Go Green to Save Green: Editor’s Note
The following post is a kick-off to a series of posts written to help you make greener changes to wherever you live on campus. I know that serving as a steward to your environment alone does not drive all of us to change our actions. However, one thing that does is that greenish, crinkly, paper/linen stuff: money. All of these tips can lessen your environmental footprint while also leaving money in your bank account.
Used is IN
Savers, Salvation Army, UConn Buy or Sell: all of these shopping arenas are second-hand stores where you can find clothing, couches, chairs, tables, glasses, cookware, and even old Backstreet Boys CD’s.
I have never received more compliments on a piece of furniture than my red cushioned papasan that I bought from the Salvation Army. Many might ask, what is a papasan? Well, it is a stylish chair made famous by Pier 1 Imports Furniture that goes for $149.95 ($79.95 for the frame $70 for the cushion). I bought it from a thrift store in a used, like-new condition for $15. Not only did I save over $130, but by buying something in its second, third, maybe fourth cycle from a local enterprise, I prevented a new papasan from being made in the long-run (saving the environmental impacts of manufacturing and transportation) and my $15 dollars went to a social cause rather than straight into Pier 1’s income accounts.

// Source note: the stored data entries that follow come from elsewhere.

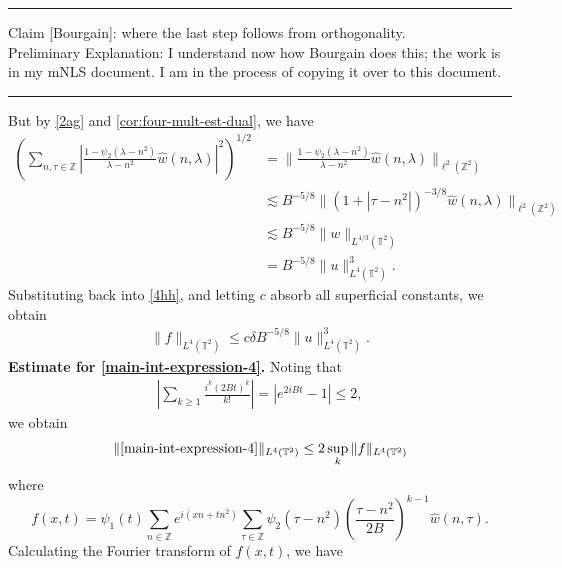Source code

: \documentclass[12pt,reqno]{amsart}
\newcommand{\wh}{\widehat}
\newcommand{\zz}{\mathbb{Z}}
\newcommand{\ci}{\mathbb{T}}
\theoremstyle{plain}  %
\begin{document}
%
%
\hrule
Claim [Bourgain]: where the last step follows from orthogonality. 
\\
Preliminary Explanation: I understand now how Bourgain does this; the work is in 
my mNLS document. I am in the process of copying it over to this document.
\\
\hrule
%
%
But by \eqref{2ag} and \autoref{cor:four-mult-est-dual}, we have
\begin{equation*}
	\begin{split}
		\left( \sum_{n, \tau \in \zz} |
		\frac{1 - \psi_2\left( \lambda - n^2 \right)}{\lambda - n^2} 
		\wh{w}\left( n, \lambda \right) |^2 
		\right)^{1/2}
		& = \|\frac{1 - \psi_2 \left( \lambda - n^2 
		\right)}{\lambda - n^2} \wh{w}\left( n, \lambda \right) 
		\|_{\ell^2(\zz^2)}
		\\
		& \lesssim B^{-5/8} \|\left( 1 + |\tau - n^2| \right)^{-3/8} 
		\wh{w}\left( n, \lambda \right) \|_{\ell^2(\zz^2)}
		\\
		& \lesssim B^{-5/8} \|w\|_{L^{4/3}(\ci^2)}
		\\
		& = B^{-5/8} \|u\|_{L^4(\ci^2)}^3.
	\end{split}
\end{equation*}
%
%
Substituting back into \eqref{4hh}, and letting $c$ absorb all superficial 
constants, we obtain
%
%
\begin{equation}
	\label{main-int-3-est}
	\begin{split}
		\|f\|_{L^4(\ci^2)} \le c \delta B^{-5/8} 
		\|u\|_{L^4(\ci^2)}^3.
	\end{split}
\end{equation}
%
%
{\bf Estimate for \eqref{main-int-expression-4}.}
Noting that
%
%
\begin{equation*}
	\begin{split}
		|\sum_{k \ge 1} \frac{i^k (2Bt)^k}{k!}| = |e^{2iBt} - 1| \le 2,
	\end{split}
\end{equation*}
%
%
we obtain
%
%
\begin{equation}
	\label{10aa}
	\begin{split}
		\|\eqref{main-int-expression-4}\|_{L^4(\ci^2)} 
		\le 2 \sup_k \|f \|_{L^4(\ci^2)}
	\end{split}
\end{equation}
%
%
where $$f(x,t) = \psi_1(t) \sum_{n \in \zz} e^{i\left( xn + tn^2 \right)} 
		\sum_{\tau \in \zz} \psi_2\left( \tau - n^2 
		\right)\left (\frac{ \tau - n^2}{2B}\right)^{k - 1} \wh{w}\left( n, \tau 
		\right).$$
%
%
Calculating the Fourier transform of $f(x, t)$, we have
\end{document}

Second hand stores are a beautiful opportunity to find cheap deals and to make a statement with your purchase. Consumerism is a rampant idealism of our society, but buying brand new doesn’t benefit your budget or the environment. So what does purchasing second-hand do? It gives you more power for your dollar. Instead of feeding a wasteful lifestyle, your money instead goes to the local economy, your pocket, and supports a larger shift towards a more sustainable society that uses existing resources to fulfill current needs. Also, by shopping at more charitable organizations you are investing your dollar in helping others. The Salvation Army who take 82 cents of every dollar to providing to food distribution, disaster relief, and other beneficial community programs.
Editor’s note: Yes, buying used items can be deemed “unsanitary”, “mysterious”, even “dangerous,” so play it smart and enjoy the hunt. Look for the items that look the cleanest and a few thorough washes are never a bad idea!